Simmons has also had a voice in discussions about quantum technology strategy in Canada and in other international advisory round tables. Through her work on numerous boards and committees, she directly influences government policy and investments in her field.

Simmons joined SFU in 2015 and, along with Professor Emeritus Michael Thewalt, leads SFU’s Silicon Quantum Technology Lab, where it continues to work on producing a network of quantum computers capable of solving challenging problems beyond the capabilities of today’s supercomputers.

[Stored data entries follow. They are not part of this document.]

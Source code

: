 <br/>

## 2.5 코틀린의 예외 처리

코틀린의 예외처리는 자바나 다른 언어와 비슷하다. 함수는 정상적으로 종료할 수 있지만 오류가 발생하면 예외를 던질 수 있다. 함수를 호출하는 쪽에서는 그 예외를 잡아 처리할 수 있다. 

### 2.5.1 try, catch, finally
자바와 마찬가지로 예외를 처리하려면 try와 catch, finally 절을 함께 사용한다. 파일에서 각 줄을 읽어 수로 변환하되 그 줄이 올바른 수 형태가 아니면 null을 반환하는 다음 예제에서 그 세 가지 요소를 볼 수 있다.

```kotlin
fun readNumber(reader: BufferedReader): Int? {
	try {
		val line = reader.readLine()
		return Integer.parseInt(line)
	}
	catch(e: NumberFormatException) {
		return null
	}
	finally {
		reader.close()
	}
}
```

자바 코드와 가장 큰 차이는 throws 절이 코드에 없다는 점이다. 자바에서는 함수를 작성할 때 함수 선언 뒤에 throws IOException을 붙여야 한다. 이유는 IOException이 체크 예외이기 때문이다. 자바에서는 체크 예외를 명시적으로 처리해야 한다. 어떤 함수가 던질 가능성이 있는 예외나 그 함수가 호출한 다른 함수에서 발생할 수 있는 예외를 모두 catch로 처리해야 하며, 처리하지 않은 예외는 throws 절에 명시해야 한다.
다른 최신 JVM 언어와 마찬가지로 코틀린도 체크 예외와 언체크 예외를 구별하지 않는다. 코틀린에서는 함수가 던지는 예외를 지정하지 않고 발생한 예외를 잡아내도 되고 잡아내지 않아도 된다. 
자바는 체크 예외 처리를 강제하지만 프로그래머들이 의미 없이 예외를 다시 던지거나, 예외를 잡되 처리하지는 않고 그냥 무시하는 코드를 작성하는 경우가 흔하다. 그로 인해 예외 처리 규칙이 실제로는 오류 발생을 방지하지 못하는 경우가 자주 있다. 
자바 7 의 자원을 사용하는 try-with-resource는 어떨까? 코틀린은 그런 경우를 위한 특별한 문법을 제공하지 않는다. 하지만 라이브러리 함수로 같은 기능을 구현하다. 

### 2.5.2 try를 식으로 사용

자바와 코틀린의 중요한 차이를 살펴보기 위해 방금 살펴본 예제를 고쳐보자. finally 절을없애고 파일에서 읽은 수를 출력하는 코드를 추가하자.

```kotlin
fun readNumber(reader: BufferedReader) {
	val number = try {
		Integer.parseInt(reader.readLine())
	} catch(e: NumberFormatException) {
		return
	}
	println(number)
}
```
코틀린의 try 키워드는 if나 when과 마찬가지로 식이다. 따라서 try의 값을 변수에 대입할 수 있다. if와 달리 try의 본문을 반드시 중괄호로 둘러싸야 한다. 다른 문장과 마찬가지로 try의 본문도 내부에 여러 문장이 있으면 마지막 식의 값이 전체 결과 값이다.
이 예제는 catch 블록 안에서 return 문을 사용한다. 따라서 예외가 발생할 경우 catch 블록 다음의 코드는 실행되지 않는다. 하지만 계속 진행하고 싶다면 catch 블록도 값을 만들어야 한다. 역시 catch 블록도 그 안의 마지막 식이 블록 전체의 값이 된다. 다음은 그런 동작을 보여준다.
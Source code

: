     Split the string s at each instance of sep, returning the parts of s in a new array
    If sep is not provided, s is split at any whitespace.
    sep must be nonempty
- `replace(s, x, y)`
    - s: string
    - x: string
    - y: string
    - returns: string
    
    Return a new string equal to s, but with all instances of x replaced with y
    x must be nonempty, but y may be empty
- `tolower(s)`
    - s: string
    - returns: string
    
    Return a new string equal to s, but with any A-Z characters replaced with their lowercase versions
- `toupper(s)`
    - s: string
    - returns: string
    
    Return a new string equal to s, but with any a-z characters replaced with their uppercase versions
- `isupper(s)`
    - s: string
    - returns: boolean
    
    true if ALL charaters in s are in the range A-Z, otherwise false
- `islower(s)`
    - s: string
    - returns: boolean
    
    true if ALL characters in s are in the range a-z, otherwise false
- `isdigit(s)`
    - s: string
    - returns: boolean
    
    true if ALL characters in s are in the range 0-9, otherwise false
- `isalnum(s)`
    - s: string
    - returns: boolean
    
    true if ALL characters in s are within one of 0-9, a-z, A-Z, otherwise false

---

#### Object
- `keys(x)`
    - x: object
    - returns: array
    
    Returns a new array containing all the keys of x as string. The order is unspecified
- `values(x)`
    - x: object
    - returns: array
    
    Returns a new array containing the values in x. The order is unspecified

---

In addition to its lab, Simmons works collaboratively with the Quantum Algorithms Institute (QAI), which is hosted at SFU, and with the Federal Government’s Quantum Cryptography and Scientific Satellite Mission (QEYSSat) on quantum communications networks in space. She was recently appointed to the Canadian Academies Council’s Expert Committee on Quantum Technologies, and is the Head of Quantum Division at Photonic Inc.

Her work has won numerous awards, including Top Ten Breakthroughs of the Year in Physics in 2013 and 2015, and has been covered by CBC, BBC, Wired Magazine, Scientific American, The New Scientist, and the New York Times.

“Now, when information is so abundant and abundant, time is the most limited resource,” Simmons noted. “Extracting useful knowledge takes time – time to think clearly. This is the element that unites us most in the information age – we are all short on time. It is the most precious gift possible, and the gift of time well spent will allow us to rise far beyond what we have already accomplished.”